*Provided information:*
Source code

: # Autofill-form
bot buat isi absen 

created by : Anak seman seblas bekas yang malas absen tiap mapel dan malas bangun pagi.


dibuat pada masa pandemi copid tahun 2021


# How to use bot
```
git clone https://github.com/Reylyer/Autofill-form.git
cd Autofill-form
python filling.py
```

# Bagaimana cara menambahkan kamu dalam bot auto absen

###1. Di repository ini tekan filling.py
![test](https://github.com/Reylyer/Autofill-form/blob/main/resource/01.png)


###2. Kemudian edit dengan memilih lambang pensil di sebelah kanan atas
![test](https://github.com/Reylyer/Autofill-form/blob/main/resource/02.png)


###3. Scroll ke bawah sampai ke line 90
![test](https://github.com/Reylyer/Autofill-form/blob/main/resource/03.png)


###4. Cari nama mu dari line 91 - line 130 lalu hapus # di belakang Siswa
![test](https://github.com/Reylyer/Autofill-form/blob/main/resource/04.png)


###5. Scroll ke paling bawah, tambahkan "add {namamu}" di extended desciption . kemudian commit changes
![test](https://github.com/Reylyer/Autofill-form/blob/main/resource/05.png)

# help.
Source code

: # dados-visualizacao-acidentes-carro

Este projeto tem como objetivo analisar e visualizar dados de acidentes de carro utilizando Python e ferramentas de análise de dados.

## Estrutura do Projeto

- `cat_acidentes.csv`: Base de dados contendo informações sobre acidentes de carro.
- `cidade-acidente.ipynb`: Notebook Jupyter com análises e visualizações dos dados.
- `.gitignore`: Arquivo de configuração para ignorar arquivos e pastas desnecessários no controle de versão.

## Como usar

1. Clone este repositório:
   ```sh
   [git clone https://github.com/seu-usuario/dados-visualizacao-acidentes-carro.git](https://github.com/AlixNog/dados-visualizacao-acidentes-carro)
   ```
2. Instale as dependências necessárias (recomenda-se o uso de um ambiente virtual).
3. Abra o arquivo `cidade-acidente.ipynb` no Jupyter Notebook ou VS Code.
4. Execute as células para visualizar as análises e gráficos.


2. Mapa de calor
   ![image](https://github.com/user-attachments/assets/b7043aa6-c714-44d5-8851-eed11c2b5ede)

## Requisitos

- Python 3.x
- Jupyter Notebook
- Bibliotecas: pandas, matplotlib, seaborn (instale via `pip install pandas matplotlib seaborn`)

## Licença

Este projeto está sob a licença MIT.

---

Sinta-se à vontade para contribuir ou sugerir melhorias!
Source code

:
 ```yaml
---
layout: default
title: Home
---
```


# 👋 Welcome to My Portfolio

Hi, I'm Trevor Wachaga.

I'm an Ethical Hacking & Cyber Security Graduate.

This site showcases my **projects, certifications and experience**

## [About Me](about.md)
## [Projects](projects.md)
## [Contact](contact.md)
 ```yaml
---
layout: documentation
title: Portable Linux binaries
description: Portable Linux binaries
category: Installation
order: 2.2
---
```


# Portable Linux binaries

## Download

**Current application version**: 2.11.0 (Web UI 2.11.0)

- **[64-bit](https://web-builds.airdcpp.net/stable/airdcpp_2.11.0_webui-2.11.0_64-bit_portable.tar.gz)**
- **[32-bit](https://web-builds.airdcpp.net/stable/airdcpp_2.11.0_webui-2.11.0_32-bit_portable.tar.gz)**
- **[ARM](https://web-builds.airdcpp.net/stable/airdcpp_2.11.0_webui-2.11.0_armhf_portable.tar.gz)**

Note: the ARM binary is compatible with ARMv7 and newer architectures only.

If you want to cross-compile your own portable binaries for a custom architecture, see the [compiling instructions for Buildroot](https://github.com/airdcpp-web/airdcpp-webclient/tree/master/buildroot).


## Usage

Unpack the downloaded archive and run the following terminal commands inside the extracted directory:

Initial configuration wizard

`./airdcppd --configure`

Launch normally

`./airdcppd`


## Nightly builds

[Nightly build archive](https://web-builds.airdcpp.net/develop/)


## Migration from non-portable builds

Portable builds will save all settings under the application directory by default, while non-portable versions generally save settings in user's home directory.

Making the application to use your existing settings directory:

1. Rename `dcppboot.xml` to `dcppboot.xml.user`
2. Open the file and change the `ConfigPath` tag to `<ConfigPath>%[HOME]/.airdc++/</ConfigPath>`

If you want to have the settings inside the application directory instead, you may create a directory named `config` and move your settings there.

* * *

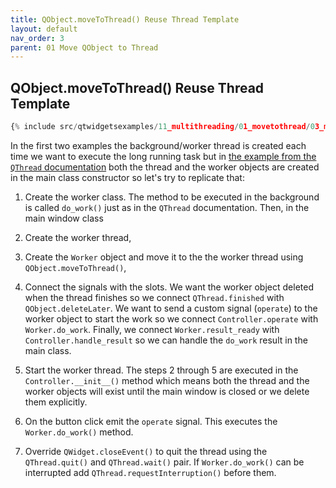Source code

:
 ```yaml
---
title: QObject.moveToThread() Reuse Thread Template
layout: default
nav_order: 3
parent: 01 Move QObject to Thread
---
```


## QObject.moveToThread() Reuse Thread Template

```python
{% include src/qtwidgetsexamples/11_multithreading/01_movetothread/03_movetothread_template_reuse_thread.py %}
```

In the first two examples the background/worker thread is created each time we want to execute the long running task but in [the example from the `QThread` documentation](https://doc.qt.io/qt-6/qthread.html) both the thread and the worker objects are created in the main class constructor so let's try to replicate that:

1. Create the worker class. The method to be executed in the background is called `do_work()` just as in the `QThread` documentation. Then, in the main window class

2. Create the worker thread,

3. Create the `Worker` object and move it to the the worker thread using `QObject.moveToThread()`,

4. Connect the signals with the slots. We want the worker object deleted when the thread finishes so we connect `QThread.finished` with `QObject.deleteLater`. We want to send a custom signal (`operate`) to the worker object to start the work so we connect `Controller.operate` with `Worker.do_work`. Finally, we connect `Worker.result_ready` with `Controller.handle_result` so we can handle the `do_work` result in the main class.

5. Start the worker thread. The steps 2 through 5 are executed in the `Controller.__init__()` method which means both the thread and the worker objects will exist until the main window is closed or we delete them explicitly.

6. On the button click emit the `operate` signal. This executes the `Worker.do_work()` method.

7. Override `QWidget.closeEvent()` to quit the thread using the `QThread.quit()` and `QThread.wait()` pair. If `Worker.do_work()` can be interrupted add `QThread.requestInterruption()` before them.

*Problem statement:*
All lines in the data above from the one with "visualizações dos dados." through the one with "- Jupyter Notebook" must be repeated exactly, and no others.

*Answer to the exercise:*
- `cidade-acidente.ipynb`: Notebook Jupyter com análises e visualizações dos dados.
- `.gitignore`: Arquivo de configuração para ignorar arquivos e pastas desnecessários no controle de versão.

## Como usar

1. Clone este repositório:
   ```sh
   [git clone https://github.com/seu-usuario/dados-visualizacao-acidentes-carro.git](https://github.com/AlixNog/dados-visualizacao-acidentes-carro)
   ```
2. Instale as dependências necessárias (recomenda-se o uso de um ambiente virtual).
3. Abra o arquivo `cidade-acidente.ipynb` no Jupyter Notebook ou VS Code.
4. Execute as células para visualizar as análises e gráficos.


2. Mapa de calor
   ![image](https://github.com/user-attachments/assets/b7043aa6-c714-44d5-8851-eed11c2b5ede)

## Requisitos

- Python 3.x
- Jupyter Notebook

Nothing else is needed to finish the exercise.